## Exercise objective
The response must consist of the lines below from the one with "ghostscript 10.04.0-1" through the one with "hyprlock 0.6.2-1", exactly as they appear and with both ends kept.

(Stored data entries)
__________

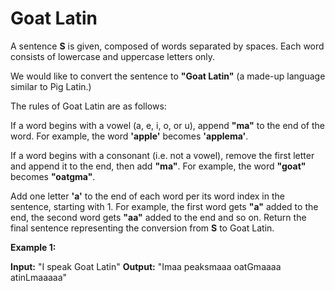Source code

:  # Goat Latin

A sentence **S** is given, composed of words separated by spaces. Each word consists of lowercase and uppercase letters only.

We would like to convert the sentence to **"Goat Latin"** (a made-up language similar to Pig Latin.)

The rules of Goat Latin are as follows:

If a word begins with a vowel (a, e, i, o, or u), append **"ma"** to the end of the word.
For example, the word **'apple'** becomes **'applema'**.
 
If a word begins with a consonant (i.e. not a vowel), remove the first letter and append it to the end, then add **"ma"**.
For example, the word **"goat"** becomes **"oatgma"**.
 
Add one letter **'a'** to the end of each word per its word index in the sentence, starting with 1.
For example, the first word gets **"a"** added to the end, the second word gets **"aa"** added to the end and so on.
Return the final sentence representing the conversion from **S** to Goat Latin. 

 

**Example 1:**

**Input:** "I speak Goat Latin"
**Output:** "Imaa peaksmaaa oatGmaaaa atinLmaaaaa"
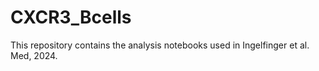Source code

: # CXCR3_Bcells
This repository contains the analysis notebooks used in Ingelfinger et al. Med, 2024.
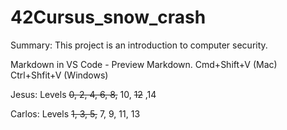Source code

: # 42Cursus_snow_crash
Summary: This project is an introduction to computer security.

Markdown in VS Code - Preview Markdown. Cmd+Shift+V (Mac) Ctrl+Shfit+V (Windows)

Jesus: Levels ~~0, 2, 4, 6, 8,~~ 10, ~~12~~ ,14

Carlos: Levels ~~1, 3, 5,~~ 7, 9, 11, 13
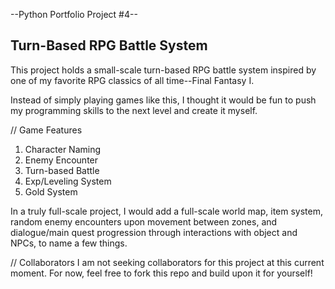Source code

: --Python Portfolio Project #4--
## Turn-Based RPG Battle System ##

This project holds a small-scale turn-based RPG battle system inspired by one of my favorite RPG classics of all time--Final Fantasy I. 

Instead of simply playing games like this, I thought it would be fun to push my programming skills to the next level and create it myself. 

// Game Features 
1. Character Naming
2. Enemy Encounter
3. Turn-based Battle
4. Exp/Leveling System
5. Gold System

In a truly full-scale project, I would add a full-scale world map, item system, random enemy encounters upon movement between zones, and dialogue/main quest progression through interactions with object and NPCs, to name a few things.


// Collaborators
I am not seeking collaborators for this project at this current moment. For now, feel free to fork this repo and build upon it for yourself! 
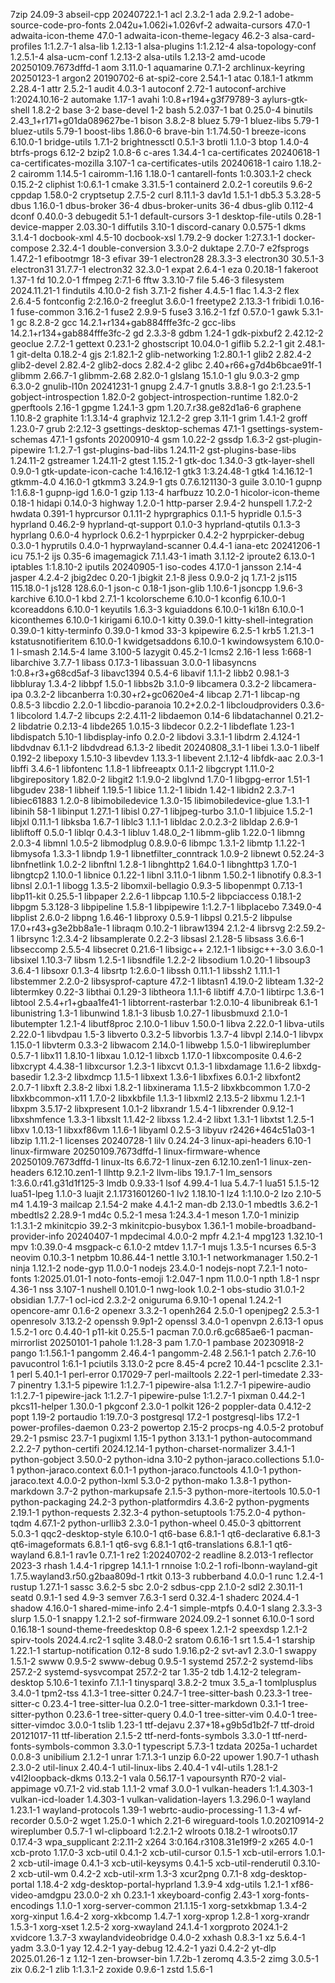 7zip 24.09-3
abseil-cpp 20240722.1-1
acl 2.3.2-1
ada 2.9.2-1
adobe-source-code-pro-fonts 2.042u+1.062i+1.026vf-2
adwaita-cursors 47.0-1
adwaita-icon-theme 47.0-1
adwaita-icon-theme-legacy 46.2-3
alsa-card-profiles 1:1.2.7-1
alsa-lib 1.2.13-1
alsa-plugins 1:1.2.12-4
alsa-topology-conf 1.2.5.1-4
alsa-ucm-conf 1.2.13-2
alsa-utils 1.2.13-2
amd-ucode 20250109.7673dffd-1
aom 3.11.0-1
aquamarine 0.7.1-2
archlinux-keyring 20250123-1
argon2 20190702-6
at-spi2-core 2.54.1-1
atac 0.18.1-1
atkmm 2.28.4-1
attr 2.5.2-1
audit 4.0.3-1
autoconf 2.72-1
autoconf-archive 1:2024.10.16-2
automake 1.17-1
avahi 1:0.8+r194+g3f79789-3
aylurs-gtk-shell 1.8.2-2
base 3-2
base-devel 1-2
bash 5.2.037-1
bat 0.25.0-4
binutils 2.43_1+r171+g01da089627be-1
bison 3.8.2-8
bluez 5.79-1
bluez-libs 5.79-1
bluez-utils 5.79-1
boost-libs 1.86.0-6
brave-bin 1:1.74.50-1
breeze-icons 6.10.0-1
bridge-utils 1.7.1-2
brightnessctl 0.5.1-3
brotli 1.1.0-3
btop 1.4.0-4
btrfs-progs 6.12-2
bzip2 1.0.8-6
c-ares 1.34.4-1
ca-certificates 20240618-1
ca-certificates-mozilla 3.107-1
ca-certificates-utils 20240618-1
cairo 1.18.2-2
cairomm 1.14.5-1
cairomm-1.16 1.18.0-1
cantarell-fonts 1:0.303.1-2
check 0.15.2-2
cliphist 1:0.6.1-1
cmake 3.31.5-1
containerd 2.0.2-1
coreutils 9.6-2
cppdap 1.58.0-2
cryptsetup 2.7.5-2
curl 8.11.1-3
dav1d 1.5.1-1
db5.3 5.3.28-5
dbus 1.16.0-1
dbus-broker 36-4
dbus-broker-units 36-4
dbus-glib 0.112-4
dconf 0.40.0-3
debugedit 5.1-1
default-cursors 3-1
desktop-file-utils 0.28-1
device-mapper 2.03.30-1
diffutils 3.10-1
discord-canary 0.0.575-1
dkms 3.1.4-1
docbook-xml 4.5-10
docbook-xsl 1.79.2-9
docker 1:27.3.1-1
docker-compose 2.32.4-1
double-conversion 3.3.0-2
duktape 2.7.0-7
e2fsprogs 1.47.2-1
efibootmgr 18-3
efivar 39-1
electron28 28.3.3-3
electron30 30.5.1-3
electron31 31.7.7-1
electron32 32.3.0-1
expat 2.6.4-1
eza 0.20.18-1
fakeroot 1.37-1
fd 10.2.0-1
ffmpeg 2:7.1-6
fftw 3.3.10-7
file 5.46-3
filesystem 2024.11.21-1
findutils 4.10.0-2
fish 3.7.1-2
fisher 4.4.5-1
flac 1.4.3-2
flex 2.6.4-5
fontconfig 2:2.16.0-2
freeglut 3.6.0-1
freetype2 2.13.3-1
fribidi 1.0.16-1
fuse-common 3.16.2-1
fuse2 2.9.9-5
fuse3 3.16.2-1
fzf 0.57.0-1
gawk 5.3.1-1
gc 8.2.8-2
gcc 14.2.1+r134+gab884fffe3fc-2
gcc-libs 14.2.1+r134+gab884fffe3fc-2
gd 2.3.3-8
gdbm 1.24-1
gdk-pixbuf2 2.42.12-2
geoclue 2.7.2-1
gettext 0.23.1-2
ghostscript 10.04.0-1
giflib 5.2.2-1
git 2.48.1-1
git-delta 0.18.2-4
gjs 2:1.82.1-2
glib-networking 1:2.80.1-1
glib2 2.82.4-2
glib2-devel 2.82.4-2
glib2-docs 2.82.4-2
glibc 2.40+r66+g7d4b6bcae91f-1
glibmm 2.66.7-1
glibmm-2.68 2.82.0-1
glslang 15.1.0-1
glu 9.0.3-2
gmp 6.3.0-2
gnulib-l10n 20241231-1
gnupg 2.4.7-1
gnutls 3.8.8-1
go 2:1.23.5-1
gobject-introspection 1.82.0-2
gobject-introspection-runtime 1.82.0-2
gperftools 2.16-1
gpgme 1.24.1-3
gpm 1.20.7.r38.ge82d1a6-6
graphene 1.10.8-2
graphite 1:1.3.14-4
graphviz 12.1.2-2
grep 3.11-1
grim 1.4.1-2
groff 1.23.0-7
grub 2:2.12-3
gsettings-desktop-schemas 47.1-1
gsettings-system-schemas 47.1-1
gsfonts 20200910-4
gsm 1.0.22-2
gssdp 1.6.3-2
gst-plugin-pipewire 1:1.2.7-1
gst-plugins-bad-libs 1.24.11-2
gst-plugins-base-libs 1.24.11-2
gstreamer 1.24.11-2
gtest 1.15.2-1
gtk-doc 1.34.0-3
gtk-layer-shell 0.9.0-1
gtk-update-icon-cache 1:4.16.12-1
gtk3 1:3.24.48-1
gtk4 1:4.16.12-1
gtkmm-4.0 4.16.0-1
gtkmm3 3.24.9-1
gts 0.7.6.121130-3
guile 3.0.10-1
gupnp 1:1.6.8-1
gupnp-igd 1.6.0-1
gzip 1.13-4
harfbuzz 10.2.0-1
hicolor-icon-theme 0.18-1
hidapi 0.14.0-3
highway 1.2.0-1
http-parser 2.9.4-2
hunspell 1.7.2-2
hwdata 0.391-1
hyprcursor 0.1.11-2
hyprgraphics 0.1.1-5
hypridle 0.1.5-3
hyprland 0.46.2-9
hyprland-qt-support 0.1.0-3
hyprland-qtutils 0.1.3-3
hyprlang 0.6.0-4
hyprlock 0.6.2-1
hyprpicker 0.4.2-2
hyprpicker-debug 0.3.0-1
hyprutils 0.4.0-1
hyprwayland-scanner 0.4.4-1
iana-etc 20241206-1
icu 75.1-2
ijs 0.35-6
imagemagick 7.1.1.43-1
imath 3.1.12-2
iproute2 6.13.0-1
iptables 1:1.8.10-2
iputils 20240905-1
iso-codes 4.17.0-1
jansson 2.14-4
jasper 4.2.4-2
jbig2dec 0.20-1
jbigkit 2.1-8
jless 0.9.0-2
jq 1.7.1-2
js115 115.18.0-1
js128 128.6.0-1
json-c 0.18-1
json-glib 1.10.6-1
jsoncpp 1.9.6-3
karchive 6.10.0-1
kbd 2.7.1-1
kcolorscheme 6.10.0-1
kconfig 6.10.0-1
kcoreaddons 6.10.0-1
keyutils 1.6.3-3
kguiaddons 6.10.0-1
ki18n 6.10.0-1
kiconthemes 6.10.0-1
kirigami 6.10.0-1
kitty 0.39.0-1
kitty-shell-integration 0.39.0-1
kitty-terminfo 0.39.0-1
kmod 33-3
kpipewire 6.2.5-1
krb5 1.21.3-1
kstatusnotifieritem 6.10.0-1
kwidgetsaddons 6.10.0-1
kwindowsystem 6.10.0-1
l-smash 2.14.5-4
lame 3.100-5
lazygit 0.45.2-1
lcms2 2.16-1
less 1:668-1
libarchive 3.7.7-1
libass 0.17.3-1
libassuan 3.0.0-1
libasyncns 1:0.8+r3+g68cd5af-3
libavc1394 0.5.4-6
libavif 1.1.1-2
libb2 0.98.1-3
libbluray 1.3.4-2
libbpf 1.5.0-1
libbs2b 3.1.0-9
libcamera 0.3.2-2
libcamera-ipa 0.3.2-2
libcanberra 1:0.30+r2+gc0620e4-4
libcap 2.71-1
libcap-ng 0.8.5-3
libcdio 2.2.0-1
libcdio-paranoia 10.2+2.0.2-1
libcloudproviders 0.3.6-1
libcolord 1.4.7-2
libcups 2:2.4.11-2
libdaemon 0.14-6
libdatachannel 0.21.2-2
libdatrie 0.2.13-4
libde265 1.0.15-3
libdecor 0.2.2-1
libdeflate 1.23-1
libdispatch 5.10-1
libdisplay-info 0.2.0-2
libdovi 3.3.1-1
libdrm 2.4.124-1
libdvdnav 6.1.1-2
libdvdread 6.1.3-2
libedit 20240808_3.1-1
libei 1.3.0-1
libelf 0.192-2
libepoxy 1.5.10-3
libevdev 1.13.3-1
libevent 2.1.12-4
libfdk-aac 2.0.3-1
libffi 3.4.6-1
libfontenc 1.1.8-1
libfreeaptx 0.1.1-2
libgcrypt 1.11.0-2
libgirepository 1.82.0-2
libgit2 1:1.9.0-2
libglvnd 1.7.0-1
libgpg-error 1.51-1
libgudev 238-1
libheif 1.19.5-1
libice 1.1.2-1
libidn 1.42-1
libidn2 2.3.7-1
libiec61883 1.2.0-8
libimobiledevice 1.3.0-15
libimobiledevice-glue 1.3.1-1
libinih 58-1
libinput 1.27.1-1
libisl 0.27-1
libjpeg-turbo 3.1.0-1
libjuice 1.5.2-1
libjxl 0.11.1-1
libksba 1.6.7-1
liblc3 1.1.1-1
libldac 2.0.2.3-2
libldap 2.6.9-1
libliftoff 0.5.0-1
liblqr 0.4.3-1
libluv 1.48.0_2-1
libmm-glib 1.22.0-1
libmng 2.0.3-4
libmnl 1.0.5-2
libmodplug 0.8.9.0-6
libmpc 1.3.1-2
libmtp 1.1.22-1
libmysofa 1.3.3-1
libndp 1.9-1
libnetfilter_conntrack 1.0.9-2
libnewt 0.52.24-3
libnfnetlink 1.0.2-2
libnftnl 1.2.8-1
libnghttp2 1.64.0-1
libnghttp3 1.7.0-1
libngtcp2 1.10.0-1
libnice 0.1.22-1
libnl 3.11.0-1
libnm 1.50.2-1
libnotify 0.8.3-1
libnsl 2.0.1-1
libogg 1.3.5-2
libomxil-bellagio 0.9.3-5
libopenmpt 0.7.13-1
libp11-kit 0.25.5-1
libpaper 2.2.6-1
libpcap 1.10.5-2
libpciaccess 0.18.1-2
libpgm 5.3.128-3
libpipeline 1.5.8-1
libpipewire 1:1.2.7-1
libplacebo 7.349.0-4
libplist 2.6.0-2
libpng 1.6.46-1
libproxy 0.5.9-1
libpsl 0.21.5-2
libpulse 17.0+r43+g3e2bb8a1e-1
libraqm 0.10.2-1
libraw1394 2.1.2-4
librsvg 2:2.59.2-1
librsync 1:2.3.4-2
libsamplerate 0.2.2-3
libsasl 2.1.28-5
libsass 3.6.6-1
libseccomp 2.5.5-4
libsecret 0.21.6-1
libsigc++ 2.12.1-1
libsigc++-3.0 3.6.0-1
libsixel 1.10.3-7
libsm 1.2.5-1
libsndfile 1.2.2-2
libsodium 1.0.20-1
libsoup3 3.6.4-1
libsoxr 0.1.3-4
libsrtp 1:2.6.0-1
libssh 0.11.1-1
libssh2 1.11.1-1
libstemmer 2.2.0-2
libsysprof-capture 47.2-1
libtasn1 4.19.0-2
libteam 1.32-2
libtermkey 0.22-3
libthai 0.1.29-3
libtheora 1.1.1-6
libtiff 4.7.0-1
libtirpc 1.3.6-1
libtool 2.5.4+r1+gbaa1fe41-1
libtorrent-rasterbar 1:2.0.10-4
libunibreak 6.1-1
libunistring 1.3-1
libunwind 1.8.1-3
libusb 1.0.27-1
libusbmuxd 2.1.0-1
libutempter 1.2.1-4
libutf8proc 2.10.0-1
libuv 1.50.0-1
libva 2.22.0-1
libva-utils 2.22.0-1
libvdpau 1.5-3
libverto 0.3.2-5
libvorbis 1.3.7-4
libvpl 2.14.0-1
libvpx 1.15.0-1
libvterm 0.3.3-2
libwacom 2.14.0-1
libwebp 1.5.0-1
libwireplumber 0.5.7-1
libx11 1.8.10-1
libxau 1.0.12-1
libxcb 1.17.0-1
libxcomposite 0.4.6-2
libxcrypt 4.4.38-1
libxcursor 1.2.3-1
libxcvt 0.1.3-1
libxdamage 1.1.6-2
libxdg-basedir 1.2.3-2
libxdmcp 1.1.5-1
libxext 1.3.6-1
libxfixes 6.0.1-2
libxfont2 2.0.7-1
libxft 2.3.8-2
libxi 1.8.2-1
libxinerama 1.1.5-2
libxkbcommon 1.7.0-2
libxkbcommon-x11 1.7.0-2
libxkbfile 1.1.3-1
libxml2 2.13.5-2
libxmu 1.2.1-1
libxpm 3.5.17-2
libxpresent 1.0.1-2
libxrandr 1.5.4-1
libxrender 0.9.12-1
libxshmfence 1.3.3-1
libxslt 1.1.42-2
libxss 1.2.4-2
libxt 1.3.1-1
libxtst 1.2.5-1
libxv 1.0.13-1
libxxf86vm 1.1.6-1
libyaml 0.2.5-3
libyuv r2426+464c51a03-1
libzip 1.11.2-1
licenses 20240728-1
lilv 0.24.24-3
linux-api-headers 6.10-1
linux-firmware 20250109.7673dffd-1
linux-firmware-whence 20250109.7673dffd-1
linux-lts 6.6.72-1
linux-zen 6.12.10.zen1-1
linux-zen-headers 6.12.10.zen1-1
llhttp 9.2.1-2
llvm-libs 19.1.7-1
lm_sensors 1:3.6.0.r41.g31d1f125-3
lmdb 0.9.33-1
lsof 4.99.4-1
lua 5.4.7-1
lua51 5.1.5-12
lua51-lpeg 1.1.0-3
luajit 2.1.1731601260-1
lv2 1.18.10-1
lz4 1:1.10.0-2
lzo 2.10-5
m4 1.4.19-3
mailcap 2.1.54-2
make 4.4.1-2
man-db 2.13.0-1
mbedtls 3.6.2-1
mbedtls2 2.28.9-1
md4c 0.5.2-1
mesa 1:24.3.4-1
meson 1.7.0-1
minizip 1:1.3.1-2
mkinitcpio 39.2-3
mkinitcpio-busybox 1.36.1-1
mobile-broadband-provider-info 20240407-1
mpdecimal 4.0.0-2
mpfr 4.2.1-4
mpg123 1.32.10-1
mpv 1:0.39.0-4
msgpack-c 6.1.0-2
mtdev 1.1.7-1
mujs 1.3.5-1
ncurses 6.5-3
neovim 0.10.3-1
netpbm 10.86.44-1
nettle 3.10.1-1
networkmanager 1.50.2-1
ninja 1.12.1-2
node-gyp 11.0.0-1
nodejs 23.4.0-1
nodejs-nopt 7.2.1-1
noto-fonts 1:2025.01.01-1
noto-fonts-emoji 1:2.047-1
npm 11.0.0-1
npth 1.8-1
nspr 4.36-1
nss 3.107-1
nushell 0.101.0-1
nwg-look 1.0.2-1
obs-studio 31.0.1-2
obsidian 1.7.7-1
ocl-icd 2.3.2-2
oniguruma 6.9.10-1
openal 1.24.2-1
opencore-amr 0.1.6-2
openexr 3.3.2-1
openh264 2.5.0-1
openjpeg2 2.5.3-1
openresolv 3.13.2-2
openssh 9.9p1-2
openssl 3.4.0-1
openvpn 2.6.13-1
opus 1.5.2-1
orc 0.4.40-1
p11-kit 0.25.5-1
pacman 7.0.0.r6.gc685ae6-1
pacman-mirrorlist 20250101-1
pahole 1:1.28-3
pam 1.7.0-1
pambase 20230918-2
pango 1:1.56.1-1
pangomm 2.46.4-1
pangomm-2.48 2.56.1-1
patch 2.7.6-10
pavucontrol 1:6.1-1
pciutils 3.13.0-2
pcre 8.45-4
pcre2 10.44-1
pcsclite 2.3.1-1
perl 5.40.1-1
perl-error 0.17029-7
perl-mailtools 2.22-1
perl-timedate 2.33-7
pinentry 1.3.1-5
pipewire 1:1.2.7-1
pipewire-alsa 1:1.2.7-1
pipewire-audio 1:1.2.7-1
pipewire-jack 1:1.2.7-1
pipewire-pulse 1:1.2.7-1
pixman 0.44.2-1
pkcs11-helper 1.30.0-1
pkgconf 2.3.0-1
polkit 126-2
poppler-data 0.4.12-2
popt 1.19-2
portaudio 1:19.7.0-3
postgresql 17.2-1
postgresql-libs 17.2-1
power-profiles-daemon 0.23-2
powertop 2.15-2
procps-ng 4.0.5-2
protobuf 29.2-1
psmisc 23.7-1
pugixml 1.15-1
python 3.13.1-1
python-autocommand 2.2.2-7
python-certifi 2024.12.14-1
python-charset-normalizer 3.4.1-1
python-gobject 3.50.0-2
python-idna 3.10-2
python-jaraco.collections 5.1.0-1
python-jaraco.context 6.0.1-1
python-jaraco.functools 4.1.0-1
python-jaraco.text 4.0.0-2
python-lxml 5.3.0-2
python-mako 1.3.8-1
python-markdown 3.7-2
python-markupsafe 2.1.5-3
python-more-itertools 10.5.0-1
python-packaging 24.2-3
python-platformdirs 4.3.6-2
python-pygments 2.19.1-1
python-requests 2.32.3-4
python-setuptools 1:75.2.0-4
python-tqdm 4.67.1-2
python-urllib3 2.3.0-1
python-wheel 0.45.0-3
qbittorrent 5.0.3-1
qqc2-desktop-style 6.10.0-1
qt6-base 6.8.1-1
qt6-declarative 6.8.1-3
qt6-imageformats 6.8.1-1
qt6-svg 6.8.1-1
qt6-translations 6.8.1-1
qt6-wayland 6.8.1-1
rav1e 0.7.1-1
re2 1:20240702-2
readline 8.2.013-1
reflector 2023-3
rhash 1.4.4-1
ripgrep 14.1.1-1
rnnoise 1:0.2-1
rofi-lbonn-wayland-git 1.7.5.wayland3.r50.g2baa809d-1
rtkit 0.13-3
rubberband 4.0.0-1
runc 1.2.4-1
rustup 1.27.1-1
sassc 3.6.2-5
sbc 2.0-2
sdbus-cpp 2.1.0-2
sdl2 2.30.11-1
seatd 0.9.1-1
sed 4.9-3
semver 7.6.3-1
serd 0.32.4-1
shaderc 2024.4-1
shadow 4.16.0-1
shared-mime-info 2.4-1
simple-mtpfs 0.4.0-1
slang 2.3.3-3
slurp 1.5.0-1
snappy 1.2.1-2
sof-firmware 2024.09.2-1
sonnet 6.10.0-1
sord 0.16.18-1
sound-theme-freedesktop 0.8-6
speex 1.2.1-2
speexdsp 1.2.1-2
spirv-tools 2024.4.rc2-1
sqlite 3.48.0-2
sratom 0.6.16-1
srt 1.5.4-1
starship 1.22.1-1
startup-notification 0.12-8
sudo 1.9.16.p2-2
svt-av1 2.3.0-1
swappy 1.5.1-2
swww 0.9.5-2
swww-debug 0.9.5-1
systemd 257.2-2
systemd-libs 257.2-2
systemd-sysvcompat 257.2-2
tar 1.35-2
tdb 1.4.12-2
telegram-desktop 5.10.6-1
texinfo 7.1.1-1
tinysparql 3.8.2-2
tmux 3.5_a-1
tomlplusplus 3.4.0-1
tpm2-tss 4.1.3-1
tree-sitter 0.24.7-1
tree-sitter-bash 0.23.3-1
tree-sitter-c 0.23.4-1
tree-sitter-lua 0.2.0-1
tree-sitter-markdown 0.3.1-1
tree-sitter-python 0.23.6-1
tree-sitter-query 0.4.0-1
tree-sitter-vim 0.4.0-1
tree-sitter-vimdoc 3.0.0-1
tslib 1.23-1
ttf-dejavu 2.37+18+g9b5d1b2f-7
ttf-droid 20121017-11
ttf-liberation 2.1.5-2
ttf-nerd-fonts-symbols 3.3.0-1
ttf-nerd-fonts-symbols-common 3.3.0-1
typescript 5.7.3-1
tzdata 2025a-1
uchardet 0.0.8-3
unibilium 2.1.2-1
unrar 1:7.1.3-1
unzip 6.0-22
upower 1.90.7-1
uthash 2.3.0-2
util-linux 2.40.4-1
util-linux-libs 2.40.4-1
v4l-utils 1.28.1-2
v4l2loopback-dkms 0.13.2-1
vala 0.56.17-1
vapoursynth R70-2
vial-appimage v0.7.1-2
vid.stab 1.1.1-2
vmaf 3.0.0-1
vulkan-headers 1:1.4.303-1
vulkan-icd-loader 1.4.303-1
vulkan-validation-layers 1.3.296.0-1
wayland 1.23.1-1
wayland-protocols 1.39-1
webrtc-audio-processing-1 1.3-4
wf-recorder 0.5.0-2
wget 1.25.0-1
which 2.21-6
wireguard-tools 1.0.20210914-2
wireplumber 0.5.7-1
wl-clipboard 1:2.2.1-2
wlroots 0.18.2-1
wlroots0.17 0.17.4-3
wpa_supplicant 2:2.11-2
x264 3:0.164.r3108.31e19f9-2
x265 4.0-1
xcb-proto 1.17.0-3
xcb-util 0.4.1-2
xcb-util-cursor 0.1.5-1
xcb-util-errors 1.0.1-2
xcb-util-image 0.4.1-3
xcb-util-keysyms 0.4.1-5
xcb-util-renderutil 0.3.10-2
xcb-util-wm 0.4.2-2
xcb-util-xrm 1.3-3
xcur2png 0.7.1-8
xdg-desktop-portal 1.18.4-2
xdg-desktop-portal-hyprland 1.3.9-4
xdg-utils 1.2.1-1
xf86-video-amdgpu 23.0.0-2
xh 0.23.1-1
xkeyboard-config 2.43-1
xorg-fonts-encodings 1.1.0-1
xorg-server-common 21.1.15-1
xorg-setxkbmap 1.3.4-2
xorg-xinput 1.6.4-2
xorg-xkbcomp 1.4.7-1
xorg-xprop 1.2.8-1
xorg-xrandr 1.5.3-1
xorg-xset 1.2.5-2
xorg-xwayland 24.1.4-1
xorgproto 2024.1-2
xvidcore 1.3.7-3
xwaylandvideobridge 0.4.0-2
xxhash 0.8.3-1
xz 5.6.4-1
yadm 3.3.0-1
yay 12.4.2-1
yay-debug 12.4.2-1
yazi 0.4.2-2
yt-dlp 2025.01.26-1
z 1.12-1
zen-browser-bin 1.7.2b-1
zeromq 4.3.5-2
zimg 3.0.5-1
zix 0.6.2-1
zlib 1:1.3.1-2
zoxide 0.9.6-1
zstd 1.5.6-1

__________

## Your solution
ghostscript 10.04.0-1
giflib 5.2.2-1
git 2.48.1-1
git-delta 0.18.2-4
gjs 2:1.82.1-2
glib-networking 1:2.80.1-1
glib2 2.82.4-2
glib2-devel 2.82.4-2
glib2-docs 2.82.4-2
glibc 2.40+r66+g7d4b6bcae91f-1
glibmm 2.66.7-1
glibmm-2.68 2.82.0-1
glslang 15.1.0-1
glu 9.0.3-2
gmp 6.3.0-2
gnulib-l10n 20241231-1
gnupg 2.4.7-1
gnutls 3.8.8-1
go 2:1.23.5-1
gobject-introspection 1.82.0-2
gobject-introspection-runtime 1.82.0-2
gperftools 2.16-1
gpgme 1.24.1-3
gpm 1.20.7.r38.ge82d1a6-6
graphene 1.10.8-2
graphite 1:1.3.14-4
graphviz 12.1.2-2
grep 3.11-1
grim 1.4.1-2
groff 1.23.0-7
grub 2:2.12-3
gsettings-desktop-schemas 47.1-1
gsettings-system-schemas 47.1-1
gsfonts 20200910-4
gsm 1.0.22-2
gssdp 1.6.3-2
gst-plugin-pipewire 1:1.2.7-1
gst-plugins-bad-libs 1.24.11-2
gst-plugins-base-libs 1.24.11-2
gstreamer 1.24.11-2
gtest 1.15.2-1
gtk-doc 1.34.0-3
gtk-layer-shell 0.9.0-1
gtk-update-icon-cache 1:4.16.12-1
gtk3 1:3.24.48-1
gtk4 1:4.16.12-1
gtkmm-4.0 4.16.0-1
gtkmm3 3.24.9-1
gts 0.7.6.121130-3
guile 3.0.10-1
gupnp 1:1.6.8-1
gupnp-igd 1.6.0-1
gzip 1.13-4
harfbuzz 10.2.0-1
hicolor-icon-theme 0.18-1
hidapi 0.14.0-3
highway 1.2.0-1
http-parser 2.9.4-2
hunspell 1.7.2-2
hwdata 0.391-1
hyprcursor 0.1.11-2
hyprgraphics 0.1.1-5
hypridle 0.1.5-3
hyprland 0.46.2-9
hyprland-qt-support 0.1.0-3
hyprland-qtutils 0.1.3-3
hyprlang 0.6.0-4
hyprlock 0.6.2-1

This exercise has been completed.